En France, le niveau d’éducation a évolué vers le haut et le tiers d’une génération accède aujourd’hui aux études supérieures. On peut imaginer un redémarrage vers le haut du niveau d’éducation. L’histoire n’est pas terminée. Si au Moyen-Âge, on avait dit un jour que tout le monde saura lire, tout le monde aurait éclaté de rire, car au Moyen-Âge on savait rire !

Le modèle que j’évoque dans Après la démocratie est dynamique. La stratification oligarchique stable dans laquelle un groupe de privilégiés éduqués arrive à projeter dans des privilèges économiques sa supériorité éducative, est déjà en train d’être dépassée par un autre phénomène. Aujourd’hui, la société fabrique 33 % de bacheliers dans une classe d’âge mais les gains économiques ne profitent qu’à 1 % de la population. Il y a de ce fait une certaine réunification des gens dotés d’un niveau d’éducation primaire, secondaire ou tertiaire contre une minorité très riche. La dissociation de la culture et de la richesse comporte des potentialités révolutionnaires que les historiens connaissent bien.

La production par les démocraties développées d’éduqués supérieurs en masse ne conduit-elle pas mécaniquement à la banalisation de leurs compétences et à leur déclassement ?

Le déclassement économique est produit par la politique libre-échangiste qui exerce une pression mondiale sur les salaires. Les sociétés développées ne peuvent pas tirer parti de leurs gains intellectuels. Il y a un anéantissement des effets positifs virtuels de l’éducation dû à la dislocation économique. Les compétences sont dévaluées, non pas parce qu’il y a plus de gens éduqués en France, mais parce que les sociétés peuvent faire appel à des informaticiens dix fois moins payés en Inde.
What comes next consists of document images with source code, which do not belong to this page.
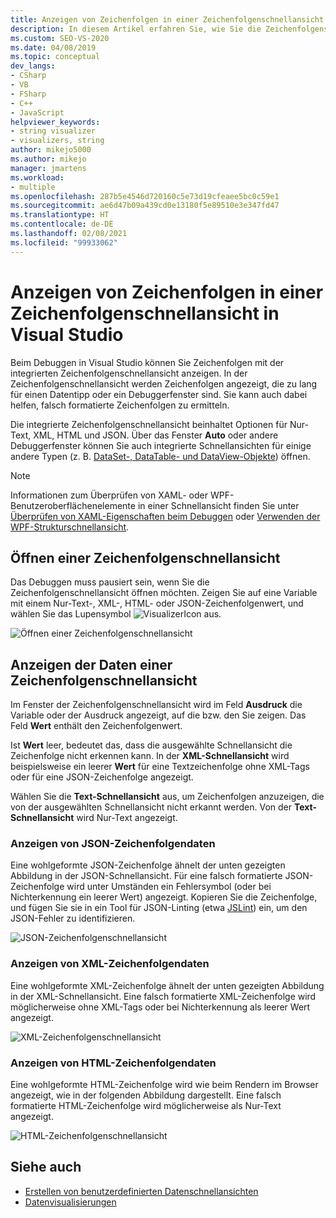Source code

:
 ```yaml
---
title: Anzeigen von Zeichenfolgen in einer Zeichenfolgenschnellansicht | Microsoft-Dokumentation
description: In diesem Artikel erfahren Sie, wie Sie die Zeichenfolgenschnellansicht im Visual Studio-Debugger verwenden, um Textzeichenfolgen, XML, HTML und JSON anzuzeigen. Sie können auch andere Objekttypen anzeigen, z. B. DataSet- und DataTable-Objekte.
ms.custom: SEO-VS-2020
ms.date: 04/08/2019
ms.topic: conceptual
dev_langs:
- CSharp
- VB
- FSharp
- C++
- JavaScript
helpviewer_keywords:
- string visualizer
- visualizers, string
author: mikejo5000
ms.author: mikejo
manager: jmartens
ms.workload:
- multiple
ms.openlocfilehash: 287b5e4546d720160c5e73d19cfeaee5bc0c59e1
ms.sourcegitcommit: ae6d47b09a439cd0e13180f5e89510e3e347fd47
ms.translationtype: HT
ms.contentlocale: de-DE
ms.lasthandoff: 02/08/2021
ms.locfileid: "99933062"
---
```

# <a name="view-strings-in-a-string-visualizer-in-visual-studio"></a>Anzeigen von Zeichenfolgen in einer Zeichenfolgenschnellansicht in Visual Studio

Beim Debuggen in Visual Studio können Sie Zeichenfolgen mit der integrierten Zeichenfolgenschnellansicht anzeigen. In der Zeichenfolgenschnellansicht werden Zeichenfolgen angezeigt, die zu lang für einen Datentipp oder ein Debuggerfenster sind. Sie kann auch dabei helfen, falsch formatierte Zeichenfolgen zu ermitteln.

Die integrierte Zeichenfolgenschnellansicht beinhaltet Optionen für Nur-Text, XML, HTML und JSON. Über das Fenster **Auto** oder andere Debuggerfenster können Sie auch integrierte Schnellansichten für einige andere Typen (z. B. [DataSet-, DataTable- und DataView-Objekte](../debugger/dataset-visualizer-dialog-box.md)) öffnen.

> [!NOTE]
> Informationen zum Überprüfen von XAML- oder WPF-Benutzeroberflächenelemente in einer Schnellansicht finden Sie unter [Überprüfen von XAML-Eigenschaften beim Debuggen](../xaml-tools/inspect-xaml-properties-while-debugging.md) oder [Verwenden der WPF-Strukturschnellansicht](../debugger/how-to-use-the-wpf-tree-visualizer.md).

## <a name="open-a-string-visualizer"></a>Öffnen einer Zeichenfolgenschnellansicht

Das Debuggen muss pausiert sein, wenn Sie die Zeichenfolgenschnellansicht öffnen möchten. Zeigen Sie auf eine Variable mit einem Nur-Text-, XML-, HTML- oder JSON-Zeichenfolgenwert, und wählen Sie das Lupensymbol ![VisualizerIcon](../debugger/media/dbg-tips-visualizer-icon.png "Symbol der Schnellansicht") aus.

![Öffnen einer Zeichenfolgenschnellansicht](../debugger/media/dbg-tips-string-visualizers.png "Öffnen der Zeichenfolgenschnellansicht")

## <a name="view-string-visualizer-data"></a>Anzeigen der Daten einer Zeichenfolgenschnellansicht

Im Fenster der Zeichenfolgenschnellansicht wird im Feld **Ausdruck** die Variable oder der Ausdruck angezeigt, auf die bzw. den Sie zeigen. Das Feld **Wert** enthält den Zeichenfolgenwert.

Ist **Wert** leer, bedeutet das, dass die ausgewählte Schnellansicht die Zeichenfolge nicht erkennen kann. In der **XML-Schnellansicht** wird beispielsweise ein leerer **Wert** für eine Textzeichenfolge ohne XML-Tags oder für eine JSON-Zeichenfolge angezeigt.

Wählen Sie die **Text-Schnellansicht** aus, um Zeichenfolgen anzuzeigen, die von der ausgewählten Schnellansicht nicht erkannt werden. Von der **Text-Schnellansicht** wird Nur-Text angezeigt.

### <a name="view-json-string-data"></a>Anzeigen von JSON-Zeichenfolgendaten

Eine wohlgeformte JSON-Zeichenfolge ähnelt der unten gezeigten Abbildung in der JSON-Schnellansicht. Für eine falsch formatierte JSON-Zeichenfolge wird unter Umständen ein Fehlersymbol (oder bei Nichterkennung ein leerer Wert) angezeigt. Kopieren Sie die Zeichenfolge, und fügen Sie sie in ein Tool für JSON-Linting (etwa [JSLint](https://www.jslint.com/)) ein, um den JSON-Fehler zu identifizieren.

![JSON-Zeichenfolgenschnellansicht](../debugger/media/dbg-tips-string-visualizer-json.png "JSON-Zeichenfolgenschnellansicht")

### <a name="view-xml-string-data"></a>Anzeigen von XML-Zeichenfolgendaten

Eine wohlgeformte XML-Zeichenfolge ähnelt der unten gezeigten Abbildung in der XML-Schnellansicht. Eine falsch formatierte XML-Zeichenfolge wird möglicherweise ohne XML-Tags oder bei Nichterkennung als leerer Wert angezeigt.

![XML-Zeichenfolgenschnellansicht](../debugger/media/dbg-string-visualizers-xml.png "XML-Zeichenfolgenschnellansicht")

### <a name="view-html-string-data"></a>Anzeigen von HTML-Zeichenfolgendaten

Eine wohlgeformte HTML-Zeichenfolge wird wie beim Rendern im Browser angezeigt, wie in der folgenden Abbildung dargestellt. Eine falsch formatierte HTML-Zeichenfolge wird möglicherweise als Nur-Text angezeigt.

![HTML-Zeichenfolgenschnellansicht](../debugger/media/dbg-string-visualizers-html.png "HTML-Zeichenfolgenschnellansicht")

## <a name="see-also"></a>Siehe auch

- [Erstellen von benutzerdefinierten Datenschnellansichten](../debugger/create-custom-visualizers-of-data.md)
- [Datenvisualisierungen](/visualstudio/mac/data-visualizations)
Cette situation résulte des choix antidémocratiques faits par la génération d’avant. Ma génération, celle des trente glorieuses, celle aussi du modèle américain avec 20 % d’éduqués supérieurs contrôlant 50 % du revenu national. Cette société-là s’accommode du libre-échange mais produit pour la génération suivante le phénomène de dislocation évoqué.

Les générations ont chacune leur histoire économique comme l’a bien montré le sociologue Louis Chauvel (1). Le renfermement des groupes sociaux traduit aussi un renfermement des générations sur elles-mêmes. Si vous êtes jeune pendant les trente glorieuses, vous vivez jusqu’à l’âge de la retraite les privilèges de cette période et il vous est difficile d’imaginer les difficultés vécues par la génération suivante.

NOTE :

(1) Louis Chauvel, Le Destin des générations, Puf, 1998.